■ EXERCISE PROMPT ■
Only the lines from the start of the data below through the line that contains "### バッチによるインデックス化とインデックス内からの検索" are to be copied, exactly and without pictures.

####################

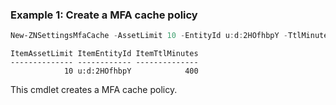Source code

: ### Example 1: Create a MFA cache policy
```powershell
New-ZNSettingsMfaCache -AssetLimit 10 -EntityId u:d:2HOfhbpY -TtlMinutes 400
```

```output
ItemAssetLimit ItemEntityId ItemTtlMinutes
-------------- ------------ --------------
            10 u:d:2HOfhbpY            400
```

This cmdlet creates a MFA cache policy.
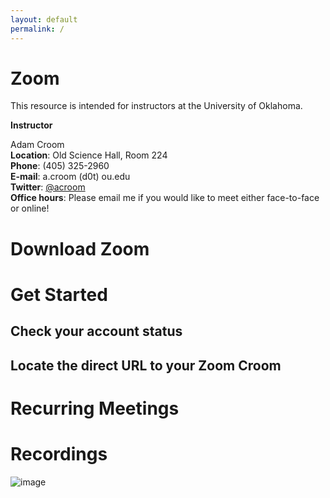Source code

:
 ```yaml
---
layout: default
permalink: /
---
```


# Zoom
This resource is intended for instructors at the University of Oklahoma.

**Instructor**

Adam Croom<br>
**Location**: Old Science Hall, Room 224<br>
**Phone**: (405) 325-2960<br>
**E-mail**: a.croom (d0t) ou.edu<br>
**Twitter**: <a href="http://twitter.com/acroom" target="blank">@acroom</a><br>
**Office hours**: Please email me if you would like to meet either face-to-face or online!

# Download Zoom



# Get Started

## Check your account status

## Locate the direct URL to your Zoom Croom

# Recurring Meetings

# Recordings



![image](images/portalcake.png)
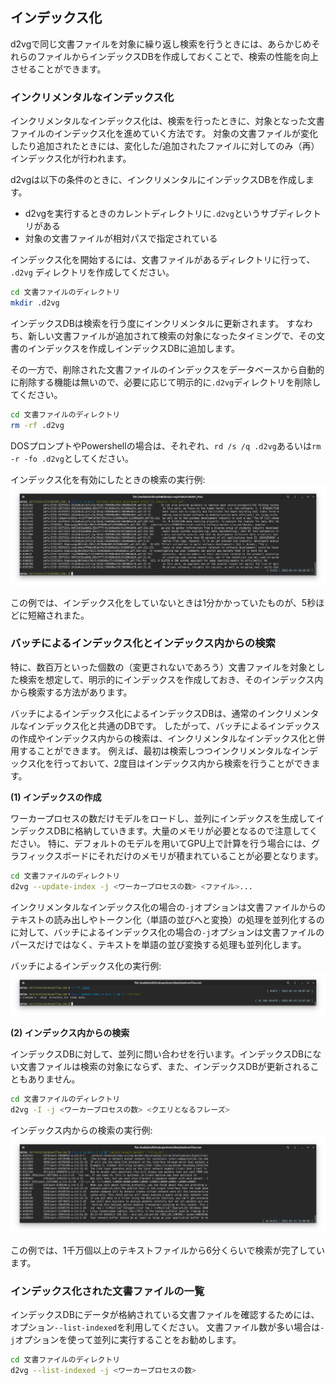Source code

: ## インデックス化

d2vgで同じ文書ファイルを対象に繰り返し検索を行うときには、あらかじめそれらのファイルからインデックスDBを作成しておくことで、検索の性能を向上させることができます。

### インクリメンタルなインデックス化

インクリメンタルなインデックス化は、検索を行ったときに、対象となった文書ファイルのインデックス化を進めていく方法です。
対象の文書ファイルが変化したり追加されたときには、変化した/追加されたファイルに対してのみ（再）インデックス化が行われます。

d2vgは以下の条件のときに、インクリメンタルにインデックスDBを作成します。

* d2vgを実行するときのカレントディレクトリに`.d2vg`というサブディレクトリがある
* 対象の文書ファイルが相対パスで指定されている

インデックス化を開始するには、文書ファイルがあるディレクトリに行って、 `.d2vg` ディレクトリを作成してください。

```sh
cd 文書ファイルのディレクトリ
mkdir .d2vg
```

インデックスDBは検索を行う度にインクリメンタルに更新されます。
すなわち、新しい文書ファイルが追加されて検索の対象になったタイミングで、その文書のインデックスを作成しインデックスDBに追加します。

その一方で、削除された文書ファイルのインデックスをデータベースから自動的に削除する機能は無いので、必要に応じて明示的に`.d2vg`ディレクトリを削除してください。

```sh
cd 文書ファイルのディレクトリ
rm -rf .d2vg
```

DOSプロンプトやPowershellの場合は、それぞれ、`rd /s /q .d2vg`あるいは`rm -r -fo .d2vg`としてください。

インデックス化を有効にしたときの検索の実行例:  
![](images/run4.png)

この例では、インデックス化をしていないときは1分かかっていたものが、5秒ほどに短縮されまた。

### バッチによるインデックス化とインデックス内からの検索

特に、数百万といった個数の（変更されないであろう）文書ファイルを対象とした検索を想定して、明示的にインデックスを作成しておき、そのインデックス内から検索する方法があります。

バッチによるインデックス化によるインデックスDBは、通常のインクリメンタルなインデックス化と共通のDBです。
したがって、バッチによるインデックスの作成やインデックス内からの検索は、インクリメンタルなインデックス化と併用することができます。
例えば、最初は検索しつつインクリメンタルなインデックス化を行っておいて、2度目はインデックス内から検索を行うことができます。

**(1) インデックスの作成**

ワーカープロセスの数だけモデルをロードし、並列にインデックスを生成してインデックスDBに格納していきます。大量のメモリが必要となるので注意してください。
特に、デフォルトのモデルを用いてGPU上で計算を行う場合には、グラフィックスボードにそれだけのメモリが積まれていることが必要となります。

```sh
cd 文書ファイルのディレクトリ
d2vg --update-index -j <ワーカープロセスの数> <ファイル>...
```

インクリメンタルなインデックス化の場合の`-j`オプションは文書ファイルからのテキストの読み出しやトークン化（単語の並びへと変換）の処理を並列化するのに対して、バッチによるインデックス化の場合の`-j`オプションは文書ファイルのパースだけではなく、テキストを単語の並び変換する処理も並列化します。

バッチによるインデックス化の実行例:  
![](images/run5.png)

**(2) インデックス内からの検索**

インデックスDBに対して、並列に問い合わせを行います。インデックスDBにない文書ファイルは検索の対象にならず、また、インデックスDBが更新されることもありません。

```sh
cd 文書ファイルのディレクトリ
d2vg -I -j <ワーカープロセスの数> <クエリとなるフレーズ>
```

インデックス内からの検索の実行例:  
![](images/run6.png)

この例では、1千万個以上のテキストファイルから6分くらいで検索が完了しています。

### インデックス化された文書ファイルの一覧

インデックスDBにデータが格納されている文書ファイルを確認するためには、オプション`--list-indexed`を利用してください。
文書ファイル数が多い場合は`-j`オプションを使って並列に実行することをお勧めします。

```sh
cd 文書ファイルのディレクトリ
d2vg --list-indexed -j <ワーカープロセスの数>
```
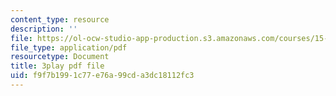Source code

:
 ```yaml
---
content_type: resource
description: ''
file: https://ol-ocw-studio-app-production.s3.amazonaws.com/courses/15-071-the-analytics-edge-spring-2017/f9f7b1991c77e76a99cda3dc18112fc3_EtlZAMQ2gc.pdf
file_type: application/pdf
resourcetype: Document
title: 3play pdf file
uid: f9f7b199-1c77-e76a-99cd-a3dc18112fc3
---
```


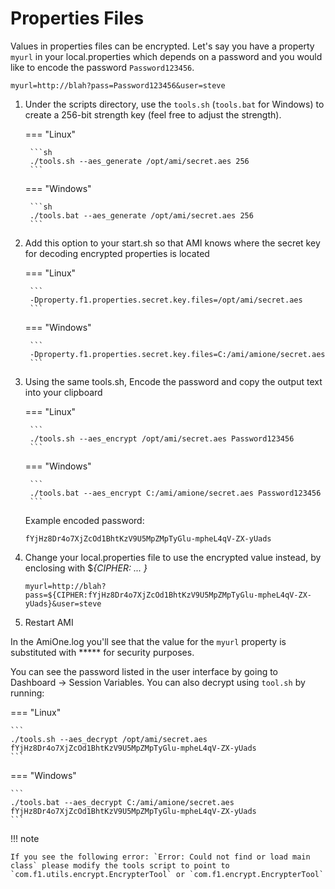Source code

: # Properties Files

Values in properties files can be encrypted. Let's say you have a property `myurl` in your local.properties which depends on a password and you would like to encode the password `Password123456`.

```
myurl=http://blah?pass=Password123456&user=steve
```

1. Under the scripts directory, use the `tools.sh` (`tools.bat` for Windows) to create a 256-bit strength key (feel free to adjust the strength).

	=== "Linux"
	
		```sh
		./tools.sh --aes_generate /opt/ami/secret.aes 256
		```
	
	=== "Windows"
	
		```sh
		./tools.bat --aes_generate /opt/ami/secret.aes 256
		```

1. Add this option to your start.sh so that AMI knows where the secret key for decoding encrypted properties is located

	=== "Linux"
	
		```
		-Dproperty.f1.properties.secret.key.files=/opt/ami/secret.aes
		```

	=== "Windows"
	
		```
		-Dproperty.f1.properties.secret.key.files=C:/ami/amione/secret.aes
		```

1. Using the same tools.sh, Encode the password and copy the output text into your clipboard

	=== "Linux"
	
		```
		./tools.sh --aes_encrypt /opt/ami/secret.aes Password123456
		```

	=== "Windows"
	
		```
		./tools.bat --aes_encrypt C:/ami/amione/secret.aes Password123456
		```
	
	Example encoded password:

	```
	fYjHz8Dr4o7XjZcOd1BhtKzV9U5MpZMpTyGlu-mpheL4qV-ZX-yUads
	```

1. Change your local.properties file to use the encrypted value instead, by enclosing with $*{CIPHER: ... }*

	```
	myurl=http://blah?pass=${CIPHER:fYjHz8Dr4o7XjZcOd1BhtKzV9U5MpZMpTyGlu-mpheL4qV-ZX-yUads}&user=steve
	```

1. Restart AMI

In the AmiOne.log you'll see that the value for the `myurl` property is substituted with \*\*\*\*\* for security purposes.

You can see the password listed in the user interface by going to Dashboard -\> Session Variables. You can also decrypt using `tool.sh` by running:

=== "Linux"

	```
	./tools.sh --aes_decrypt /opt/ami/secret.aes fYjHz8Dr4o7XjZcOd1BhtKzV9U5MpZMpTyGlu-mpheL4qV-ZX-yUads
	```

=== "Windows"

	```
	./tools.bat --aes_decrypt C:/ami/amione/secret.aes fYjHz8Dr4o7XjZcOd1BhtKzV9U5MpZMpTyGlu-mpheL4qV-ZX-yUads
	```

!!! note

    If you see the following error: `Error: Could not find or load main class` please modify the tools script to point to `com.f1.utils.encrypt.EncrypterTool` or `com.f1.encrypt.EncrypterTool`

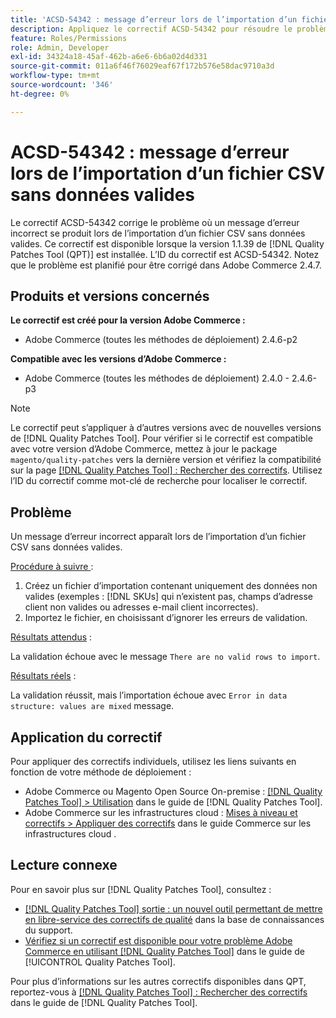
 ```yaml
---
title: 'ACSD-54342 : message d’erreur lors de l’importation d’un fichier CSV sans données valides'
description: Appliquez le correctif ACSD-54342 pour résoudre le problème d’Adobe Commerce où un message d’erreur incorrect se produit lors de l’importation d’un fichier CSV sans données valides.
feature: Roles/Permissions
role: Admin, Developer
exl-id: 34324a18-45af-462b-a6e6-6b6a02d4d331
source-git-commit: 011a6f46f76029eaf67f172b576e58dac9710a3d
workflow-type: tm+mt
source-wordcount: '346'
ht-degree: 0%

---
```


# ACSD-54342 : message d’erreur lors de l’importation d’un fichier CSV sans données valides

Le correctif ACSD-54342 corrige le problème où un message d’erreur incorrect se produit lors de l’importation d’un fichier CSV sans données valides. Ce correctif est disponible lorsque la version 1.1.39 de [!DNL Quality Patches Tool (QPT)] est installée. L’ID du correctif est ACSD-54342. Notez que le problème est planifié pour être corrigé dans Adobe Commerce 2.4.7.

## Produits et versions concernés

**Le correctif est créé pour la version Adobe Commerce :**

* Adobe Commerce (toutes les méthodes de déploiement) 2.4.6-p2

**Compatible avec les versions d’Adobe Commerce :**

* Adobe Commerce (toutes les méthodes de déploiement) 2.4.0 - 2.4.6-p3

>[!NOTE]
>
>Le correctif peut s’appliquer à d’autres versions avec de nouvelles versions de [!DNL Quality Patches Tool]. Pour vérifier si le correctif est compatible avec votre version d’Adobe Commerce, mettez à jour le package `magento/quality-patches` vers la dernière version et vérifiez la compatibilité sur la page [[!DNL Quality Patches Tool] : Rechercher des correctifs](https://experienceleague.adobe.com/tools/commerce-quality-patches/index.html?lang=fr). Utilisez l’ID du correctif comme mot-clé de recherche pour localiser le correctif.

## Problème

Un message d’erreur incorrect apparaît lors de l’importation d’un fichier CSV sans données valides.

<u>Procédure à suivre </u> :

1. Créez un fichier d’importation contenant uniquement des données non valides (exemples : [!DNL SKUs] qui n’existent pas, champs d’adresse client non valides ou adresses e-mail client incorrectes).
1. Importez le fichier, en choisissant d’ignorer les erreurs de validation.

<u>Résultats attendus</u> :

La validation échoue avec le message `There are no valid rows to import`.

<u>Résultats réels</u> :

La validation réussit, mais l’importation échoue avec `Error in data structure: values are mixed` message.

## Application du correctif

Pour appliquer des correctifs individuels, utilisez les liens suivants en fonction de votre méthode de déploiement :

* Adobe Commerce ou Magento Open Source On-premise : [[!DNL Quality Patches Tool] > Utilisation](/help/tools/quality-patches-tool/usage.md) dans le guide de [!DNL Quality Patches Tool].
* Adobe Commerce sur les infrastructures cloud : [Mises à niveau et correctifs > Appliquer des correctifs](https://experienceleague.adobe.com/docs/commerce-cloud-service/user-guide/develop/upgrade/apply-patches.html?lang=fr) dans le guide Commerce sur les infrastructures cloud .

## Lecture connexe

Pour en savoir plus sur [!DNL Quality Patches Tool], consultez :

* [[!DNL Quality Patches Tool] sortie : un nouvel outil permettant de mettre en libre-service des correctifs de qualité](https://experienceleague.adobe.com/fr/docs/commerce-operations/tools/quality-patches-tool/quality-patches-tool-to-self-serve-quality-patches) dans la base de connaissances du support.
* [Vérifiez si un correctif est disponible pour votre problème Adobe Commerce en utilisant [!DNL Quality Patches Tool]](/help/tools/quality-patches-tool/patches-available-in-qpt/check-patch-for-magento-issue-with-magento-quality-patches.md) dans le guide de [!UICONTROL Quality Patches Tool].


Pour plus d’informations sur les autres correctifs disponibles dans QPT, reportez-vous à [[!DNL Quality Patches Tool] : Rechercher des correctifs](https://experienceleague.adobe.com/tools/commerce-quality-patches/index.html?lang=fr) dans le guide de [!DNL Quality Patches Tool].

####################

■ OUTPUT FOR THIS EXERCISE ■
Source code

: ### Example 1: Create a MFA cache policy
```powershell
New-ZNSettingsMfaCache -AssetLimit 10 -EntityId u:d:2HOfhbpY -TtlMinutes 400
```

```output
ItemAssetLimit ItemEntityId ItemTtlMinutes
-------------- ------------ --------------
            10 u:d:2HOfhbpY            400
```

This cmdlet creates a MFA cache policy.
Source code

:
 ```yaml
---
layout: default
permalink: /
---
```


# Zoom
This resource is intended for instructors at the University of Oklahoma.

**Instructor**

Adam Croom<br>
**Location**: Old Science Hall, Room 224<br>
**Phone**: (405) 325-2960<br>
**E-mail**: a.croom (d0t) ou.edu<br>
**Twitter**: <a href="http://twitter.com/acroom" target="blank">@acroom</a><br>
**Office hours**: Please email me if you would like to meet either face-to-face or online!

# Download Zoom



# Get Started

## Check your account status

## Locate the direct URL to your Zoom Croom

# Recurring Meetings

# Recordings



![image](images/portalcake.png)
Source code

: ## インデックス化

d2vgで同じ文書ファイルを対象に繰り返し検索を行うときには、あらかじめそれらのファイルからインデックスDBを作成しておくことで、検索の性能を向上させることができます。

### インクリメンタルなインデックス化

インクリメンタルなインデックス化は、検索を行ったときに、対象となった文書ファイルのインデックス化を進めていく方法です。
対象の文書ファイルが変化したり追加されたときには、変化した/追加されたファイルに対してのみ（再）インデックス化が行われます。

d2vgは以下の条件のときに、インクリメンタルにインデックスDBを作成します。

* d2vgを実行するときのカレントディレクトリに`.d2vg`というサブディレクトリがある
* 対象の文書ファイルが相対パスで指定されている

インデックス化を開始するには、文書ファイルがあるディレクトリに行って、 `.d2vg` ディレクトリを作成してください。

```sh
cd 文書ファイルのディレクトリ
mkdir .d2vg
```

インデックスDBは検索を行う度にインクリメンタルに更新されます。
すなわち、新しい文書ファイルが追加されて検索の対象になったタイミングで、その文書のインデックスを作成しインデックスDBに追加します。

その一方で、削除された文書ファイルのインデックスをデータベースから自動的に削除する機能は無いので、必要に応じて明示的に`.d2vg`ディレクトリを削除してください。

```sh
cd 文書ファイルのディレクトリ
rm -rf .d2vg
```

DOSプロンプトやPowershellの場合は、それぞれ、`rd /s /q .d2vg`あるいは`rm -r -fo .d2vg`としてください。

インデックス化を有効にしたときの検索の実行例:  
![](images/run4.png)

この例では、インデックス化をしていないときは1分かかっていたものが、5秒ほどに短縮されまた。

### バッチによるインデックス化とインデックス内からの検索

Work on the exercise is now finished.